• _TRY IT_
Go through the listing and return every line with "exceed" in it.

• _EXERCISE DATA_
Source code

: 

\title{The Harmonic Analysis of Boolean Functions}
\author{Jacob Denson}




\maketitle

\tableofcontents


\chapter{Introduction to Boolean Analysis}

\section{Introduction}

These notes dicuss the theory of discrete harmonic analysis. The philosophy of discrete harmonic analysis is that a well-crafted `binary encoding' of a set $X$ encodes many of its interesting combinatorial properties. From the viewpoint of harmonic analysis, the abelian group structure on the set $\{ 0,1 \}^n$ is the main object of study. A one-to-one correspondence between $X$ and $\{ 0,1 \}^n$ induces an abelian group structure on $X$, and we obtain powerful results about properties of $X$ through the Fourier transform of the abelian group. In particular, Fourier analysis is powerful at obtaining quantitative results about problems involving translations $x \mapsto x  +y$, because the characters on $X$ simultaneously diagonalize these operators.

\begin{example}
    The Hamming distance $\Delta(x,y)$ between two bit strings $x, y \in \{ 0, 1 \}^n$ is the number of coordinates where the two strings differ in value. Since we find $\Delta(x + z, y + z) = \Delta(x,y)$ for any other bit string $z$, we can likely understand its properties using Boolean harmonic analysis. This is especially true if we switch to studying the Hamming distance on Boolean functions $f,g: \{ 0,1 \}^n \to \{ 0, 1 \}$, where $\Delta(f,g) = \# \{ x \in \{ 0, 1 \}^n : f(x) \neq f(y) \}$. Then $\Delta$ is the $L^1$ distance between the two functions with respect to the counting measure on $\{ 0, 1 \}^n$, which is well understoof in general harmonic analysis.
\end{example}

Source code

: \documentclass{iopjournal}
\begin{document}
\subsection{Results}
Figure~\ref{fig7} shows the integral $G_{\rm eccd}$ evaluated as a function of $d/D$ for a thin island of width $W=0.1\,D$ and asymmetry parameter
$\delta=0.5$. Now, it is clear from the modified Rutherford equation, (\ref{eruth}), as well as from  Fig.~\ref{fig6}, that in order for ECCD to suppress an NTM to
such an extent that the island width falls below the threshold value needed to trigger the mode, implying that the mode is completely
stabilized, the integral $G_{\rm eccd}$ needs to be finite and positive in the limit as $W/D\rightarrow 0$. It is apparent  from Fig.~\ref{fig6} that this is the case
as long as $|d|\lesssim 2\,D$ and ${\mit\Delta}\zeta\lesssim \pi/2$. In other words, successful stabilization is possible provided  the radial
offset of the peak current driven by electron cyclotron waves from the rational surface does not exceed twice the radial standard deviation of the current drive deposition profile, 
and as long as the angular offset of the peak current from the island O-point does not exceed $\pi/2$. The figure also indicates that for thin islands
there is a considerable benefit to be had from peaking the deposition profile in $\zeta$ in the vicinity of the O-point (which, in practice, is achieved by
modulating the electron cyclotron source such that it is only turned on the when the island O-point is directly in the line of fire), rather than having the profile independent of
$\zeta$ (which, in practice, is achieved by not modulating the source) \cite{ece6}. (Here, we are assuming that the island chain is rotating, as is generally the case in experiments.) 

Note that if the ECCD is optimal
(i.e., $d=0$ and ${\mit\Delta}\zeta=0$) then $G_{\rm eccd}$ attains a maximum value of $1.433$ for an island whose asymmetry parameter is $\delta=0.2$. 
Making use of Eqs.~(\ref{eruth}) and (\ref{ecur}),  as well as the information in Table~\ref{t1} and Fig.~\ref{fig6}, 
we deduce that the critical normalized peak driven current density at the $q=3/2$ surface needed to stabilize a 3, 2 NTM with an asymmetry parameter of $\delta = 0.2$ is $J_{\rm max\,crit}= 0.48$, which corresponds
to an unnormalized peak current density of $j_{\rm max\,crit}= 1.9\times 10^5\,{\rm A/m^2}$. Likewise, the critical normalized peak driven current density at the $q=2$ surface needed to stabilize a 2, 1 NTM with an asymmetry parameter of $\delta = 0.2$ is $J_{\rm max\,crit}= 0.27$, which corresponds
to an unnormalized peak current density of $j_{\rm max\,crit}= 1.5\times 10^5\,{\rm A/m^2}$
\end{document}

• _SOLVED EXERCISE_
offset of the peak current driven by electron cyclotron waves from the rational surface does not exceed twice the radial standard deviation of the current drive deposition profile, 
and as long as the angular offset of the peak current from the island O-point does not exceed $\pi/2$. The figure also indicates that for thin islands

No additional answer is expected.